“Non hai diritti”: a Sanremo l’audio degli agenti contro gli attivisti scatena una bufera politica
A Sanremo esplode la polemica: audio della polizia agli attivisti di Extinction Rebellion, intervento della senatrice Ilaria Cucchi e denunce dopo la protesta.
La polemica è esplosa nel pieno del Festival di Sanremo, trasformando una protesta ambientalista in un caso politico e istituzionale destinato a far discutere. Al centro della vicenda c’è un audio diffuso dagli attivisti di Extinction Rebellion e rilanciato dalla senatrice Ilaria Cucchi, nel quale un agente di polizia pronuncia parole che hanno acceso un duro confronto sul tema dei diritti durante i controlli.
Sanremo e protesta Extinction Rebellion: cosa è accaduto
L’episodio si è verificato durante la serata inaugurale del Festival, sul green carpet davanti al Teatro Ariston di Sanremo. Un gruppo di attivisti di Extinction Rebellion ha inscenato una protesta pacifica, esponendo piccoli striscioni con messaggi ispirati ai titoli delle canzoni in gara. L’obiettivo era denunciare le politiche di greenwashing attribuite ai principali sponsor dell’evento.
L’intervento della sicurezza è stato immediato. Gli striscioni sono stati rimossi e tredici persone sono state accompagnate negli uffici di polizia per un fermo identificativo. Secondo quanto riferito dall’organizzazione, sarebbero stati fermati anche alcuni presenti che stavano riprendendo la scena con i loro dispositivi.
Le operazioni si sono protratte per diverse ore. L’ultimo attivista è stato rilasciato intorno alle 4.20 del mattino, dopo oltre sei ore di trattenimento.
L’audio della polizia e la denuncia della Cucchi
Durante le fasi del controllo, uno degli attivisti ha registrato un passaggio poi diffuso pubblicamente. Nell’audio si sente un agente affermare:
“Non hai nessun diritto quando ti trovi in fermo di polizia”.

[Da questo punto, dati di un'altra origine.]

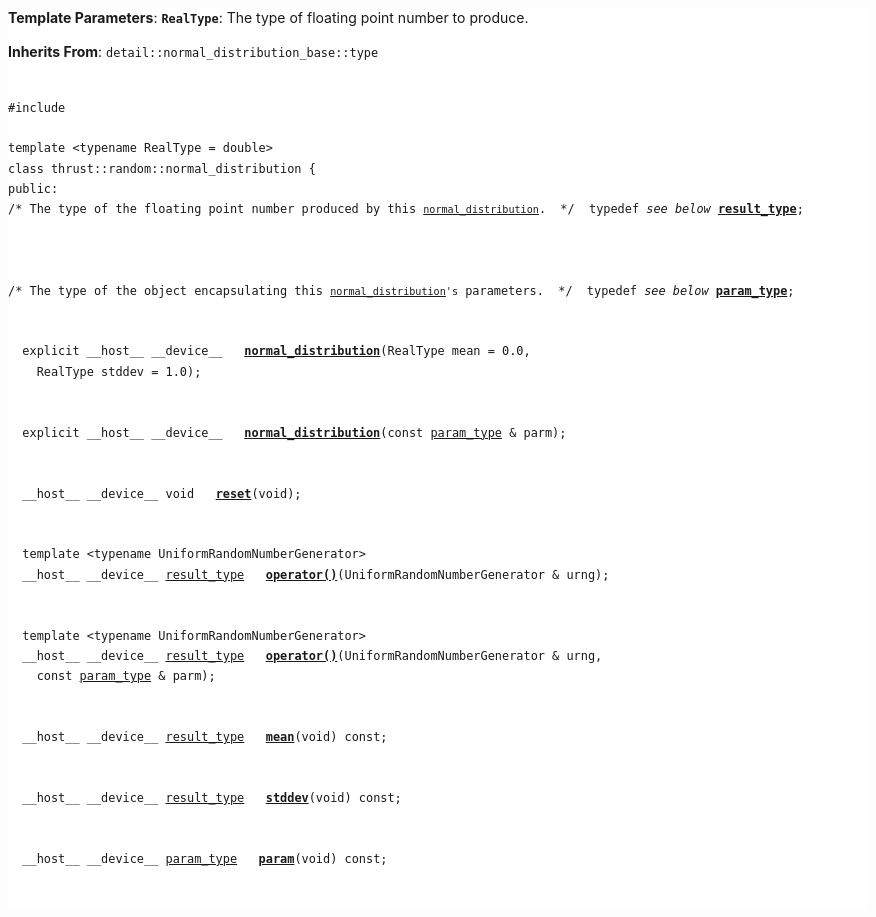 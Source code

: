 **Template Parameters**:
**`RealType`**: The type of floating point number to produce.

**Inherits From**:
`detail::normal_distribution_base::type`

<code class="doxybook">
<span>#include <thrust/random/normal_distribution.h></span><br>
<span>template &lt;typename RealType = double&gt;</span>
<span>class thrust::random::normal&#95;distribution {</span>
<span>public:</span><span class="doxybook-comment"><code>&nbsp;&nbsp;</code>
/* The type of the floating point number produced by this <code><a href="{{ site.baseurl }}/api/classes/classthrust_1_1random_1_1normal__distribution.html">normal&#95;distribution</a></code>.  */</span><span>&nbsp;&nbsp;typedef <i>see below</i> <b><a href="{{ site.baseurl }}/api/classes/classthrust_1_1random_1_1normal__distribution.html#typedef-result-type">result&#95;type</a></b>;</span>
<br>
<span class="doxybook-comment"><code>&nbsp;&nbsp;</code>
/* The type of the object encapsulating this <code><a href="{{ site.baseurl }}/api/classes/classthrust_1_1random_1_1normal__distribution.html">normal&#95;distribution</a>'s</code> parameters.  */</span><span>&nbsp;&nbsp;typedef <i>see below</i> <b><a href="{{ site.baseurl }}/api/classes/classthrust_1_1random_1_1normal__distribution.html#typedef-param-type">param&#95;type</a></b>;</span>
<br>
<span>&nbsp;&nbsp;explicit __host__ __device__ </span><span>&nbsp;&nbsp;<b><a href="{{ site.baseurl }}/api/classes/classthrust_1_1random_1_1normal__distribution.html#function-normal-distribution">normal&#95;distribution</a></b>(RealType mean = 0.0,</span>
<span>&nbsp;&nbsp;&nbsp;&nbsp;RealType stddev = 1.0);</span>
<br>
<span>&nbsp;&nbsp;explicit __host__ __device__ </span><span>&nbsp;&nbsp;<b><a href="{{ site.baseurl }}/api/classes/classthrust_1_1random_1_1normal__distribution.html#function-normal-distribution">normal&#95;distribution</a></b>(const <a href="{{ site.baseurl }}/api/classes/classthrust_1_1random_1_1normal__distribution.html#typedef-param-type">param_type</a> & parm);</span>
<br>
<span>&nbsp;&nbsp;__host__ __device__ void </span><span>&nbsp;&nbsp;<b><a href="{{ site.baseurl }}/api/classes/classthrust_1_1random_1_1normal__distribution.html#function-reset">reset</a></b>(void);</span>
<br>
<span>&nbsp;&nbsp;template &lt;typename UniformRandomNumberGenerator&gt;</span>
<span>&nbsp;&nbsp;__host__ __device__ <a href="{{ site.baseurl }}/api/classes/classthrust_1_1random_1_1normal__distribution.html#typedef-result-type">result_type</a> </span><span>&nbsp;&nbsp;<b><a href="{{ site.baseurl }}/api/classes/classthrust_1_1random_1_1normal__distribution.html#function-operator()">operator()</a></b>(UniformRandomNumberGenerator & urng);</span>
<br>
<span>&nbsp;&nbsp;template &lt;typename UniformRandomNumberGenerator&gt;</span>
<span>&nbsp;&nbsp;__host__ __device__ <a href="{{ site.baseurl }}/api/classes/classthrust_1_1random_1_1normal__distribution.html#typedef-result-type">result_type</a> </span><span>&nbsp;&nbsp;<b><a href="{{ site.baseurl }}/api/classes/classthrust_1_1random_1_1normal__distribution.html#function-operator()">operator()</a></b>(UniformRandomNumberGenerator & urng,</span>
<span>&nbsp;&nbsp;&nbsp;&nbsp;const <a href="{{ site.baseurl }}/api/classes/classthrust_1_1random_1_1normal__distribution.html#typedef-param-type">param_type</a> & parm);</span>
<br>
<span>&nbsp;&nbsp;__host__ __device__ <a href="{{ site.baseurl }}/api/classes/classthrust_1_1random_1_1normal__distribution.html#typedef-result-type">result_type</a> </span><span>&nbsp;&nbsp;<b><a href="{{ site.baseurl }}/api/classes/classthrust_1_1random_1_1normal__distribution.html#function-mean">mean</a></b>(void) const;</span>
<br>
<span>&nbsp;&nbsp;__host__ __device__ <a href="{{ site.baseurl }}/api/classes/classthrust_1_1random_1_1normal__distribution.html#typedef-result-type">result_type</a> </span><span>&nbsp;&nbsp;<b><a href="{{ site.baseurl }}/api/classes/classthrust_1_1random_1_1normal__distribution.html#function-stddev">stddev</a></b>(void) const;</span>
<br>
<span>&nbsp;&nbsp;__host__ __device__ <a href="{{ site.baseurl }}/api/classes/classthrust_1_1random_1_1normal__distribution.html#typedef-param-type">param_type</a> </span><span>&nbsp;&nbsp;<b><a href="{{ site.baseurl }}/api/classes/classthrust_1_1random_1_1normal__distribution.html#function-param">param</a></b>(void) const;</span>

Alla richiesta di chiarimenti, la stessa voce aggiunge:
“Se non è un diritto lo vedremo dopo, non adesso”.
Il contenuto della registrazione è stato rilanciato dalla senatrice Ilaria Cucchi, che sui social ha commentato con parole molto dure:
“Parole gravissime, che raccontano perfettamente in cosa si sta trasformando l’Italia dei decreti sicurezza. Quando parlavamo di deriva autoritaria sono stati in tanti a storcere il naso. Ora non abbiamo solo degli indizi. Abbiamo delle prove. Sono davanti agli occhi di tutti. Perché se un agente minaccia degli attivisti di privarli di tutti i loro diritti, non è solo un problema di quei ragazzi. È un problema di tutti”.
Le dichiarazioni hanno alimentato il dibattito politico, trasformando l’episodio in un caso nazionale legato al tema delle libertà e delle modalità di gestione dell’ordine pubblico.
Fogli di via, denunce e conseguenze dopo i controlli
Secondo quanto riferito dagli attivisti, i tredici fermati hanno ricevuto fogli di via obbligatori da Sanremo, con una durata variabile da uno a tre anni. A loro carico sarebbero state inoltre contestate la manifestazione non preavvisata e l’inottemperanza agli ordini dell’autorità.
Extinction Rebellion ha parlato di “comportamenti scorretti e non professionali” durante le operazioni e ha criticato l’utilizzo del foglio di via, ritenuto uno strumento sproporzionato rispetto alla natura pacifica dell’iniziativa.
Gli attivisti hanno inoltre sottolineato che la misura, prevista dal codice antimafia per situazioni di particolare gravità, sarebbe stata applicata in modo improprio, con effetti diretti sul diritto alla libera circolazione.
La vicenda resta al centro del confronto pubblico e politico, mentre continuano a emergere reazioni e richieste di chiarimenti sull’intervento e sulle decisioni adottate dalle autorità durante e dopo i controlli.